Activity: Which lines below hold the word "partitioned"? Copy all of them.

+ + + + + + +

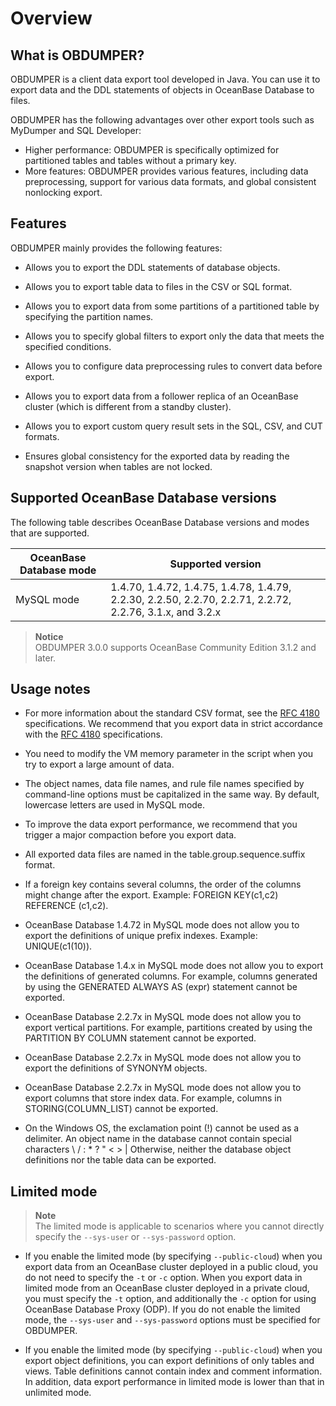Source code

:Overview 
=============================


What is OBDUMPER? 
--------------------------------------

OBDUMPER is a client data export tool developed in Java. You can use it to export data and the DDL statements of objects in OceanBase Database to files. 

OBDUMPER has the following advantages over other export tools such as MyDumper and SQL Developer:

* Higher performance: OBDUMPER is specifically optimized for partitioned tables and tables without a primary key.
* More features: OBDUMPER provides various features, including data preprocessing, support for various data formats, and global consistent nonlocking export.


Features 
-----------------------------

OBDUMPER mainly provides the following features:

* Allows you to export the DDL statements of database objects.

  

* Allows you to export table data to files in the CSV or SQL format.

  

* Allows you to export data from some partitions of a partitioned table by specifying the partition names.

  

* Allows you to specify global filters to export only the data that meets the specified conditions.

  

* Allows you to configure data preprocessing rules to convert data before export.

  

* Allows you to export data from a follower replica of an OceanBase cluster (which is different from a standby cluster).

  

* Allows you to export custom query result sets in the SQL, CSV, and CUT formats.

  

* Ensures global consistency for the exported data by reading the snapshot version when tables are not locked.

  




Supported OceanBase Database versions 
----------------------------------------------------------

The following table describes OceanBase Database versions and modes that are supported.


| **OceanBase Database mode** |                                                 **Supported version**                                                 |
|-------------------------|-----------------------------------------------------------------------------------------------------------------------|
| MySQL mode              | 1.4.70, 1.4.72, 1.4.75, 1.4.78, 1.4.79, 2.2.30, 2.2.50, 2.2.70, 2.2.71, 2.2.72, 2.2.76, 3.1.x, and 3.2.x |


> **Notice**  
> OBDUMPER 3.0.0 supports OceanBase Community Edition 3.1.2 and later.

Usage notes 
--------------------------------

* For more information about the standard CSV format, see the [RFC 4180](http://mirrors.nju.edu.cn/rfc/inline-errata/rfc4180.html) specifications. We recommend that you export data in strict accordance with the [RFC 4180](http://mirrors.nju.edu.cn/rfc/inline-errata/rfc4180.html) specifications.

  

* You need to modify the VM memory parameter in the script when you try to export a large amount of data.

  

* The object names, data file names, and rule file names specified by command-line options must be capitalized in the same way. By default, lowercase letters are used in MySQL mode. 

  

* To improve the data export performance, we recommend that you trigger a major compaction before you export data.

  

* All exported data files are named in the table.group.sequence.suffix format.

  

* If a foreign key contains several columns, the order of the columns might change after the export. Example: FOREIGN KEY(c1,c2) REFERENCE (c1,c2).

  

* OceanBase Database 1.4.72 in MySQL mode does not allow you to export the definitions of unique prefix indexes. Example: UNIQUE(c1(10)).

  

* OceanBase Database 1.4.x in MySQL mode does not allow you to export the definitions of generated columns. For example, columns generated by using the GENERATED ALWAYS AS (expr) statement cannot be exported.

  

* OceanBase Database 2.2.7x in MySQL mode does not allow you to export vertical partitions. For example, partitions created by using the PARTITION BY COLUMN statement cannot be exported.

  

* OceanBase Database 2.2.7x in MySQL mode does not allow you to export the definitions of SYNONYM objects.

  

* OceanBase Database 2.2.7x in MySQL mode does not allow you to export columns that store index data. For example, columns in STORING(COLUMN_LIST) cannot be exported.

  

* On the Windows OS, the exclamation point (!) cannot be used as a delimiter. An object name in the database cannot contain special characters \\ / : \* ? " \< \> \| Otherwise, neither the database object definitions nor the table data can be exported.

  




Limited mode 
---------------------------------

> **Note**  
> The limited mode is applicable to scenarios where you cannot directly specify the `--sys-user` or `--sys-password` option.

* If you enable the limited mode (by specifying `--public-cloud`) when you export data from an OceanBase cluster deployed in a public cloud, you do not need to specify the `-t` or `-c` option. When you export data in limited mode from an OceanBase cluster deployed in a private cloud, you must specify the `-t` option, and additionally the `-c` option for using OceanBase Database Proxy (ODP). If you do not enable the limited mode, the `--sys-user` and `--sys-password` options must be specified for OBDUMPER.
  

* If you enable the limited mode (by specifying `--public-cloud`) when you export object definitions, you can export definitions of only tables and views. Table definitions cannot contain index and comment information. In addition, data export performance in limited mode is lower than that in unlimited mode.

+ + + + + + +

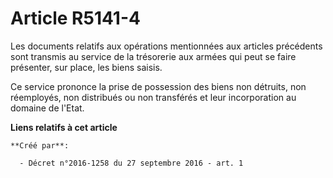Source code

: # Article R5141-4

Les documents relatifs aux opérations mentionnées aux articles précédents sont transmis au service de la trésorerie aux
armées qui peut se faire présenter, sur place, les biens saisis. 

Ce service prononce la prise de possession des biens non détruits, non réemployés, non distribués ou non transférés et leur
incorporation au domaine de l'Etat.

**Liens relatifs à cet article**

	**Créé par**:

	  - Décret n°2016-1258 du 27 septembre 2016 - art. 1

+ + + + + + +

Solution to the problem:
* Higher performance: OBDUMPER is specifically optimized for partitioned tables and tables without a primary key.
* Allows you to export data from some partitions of a partitioned table by specifying the partition names.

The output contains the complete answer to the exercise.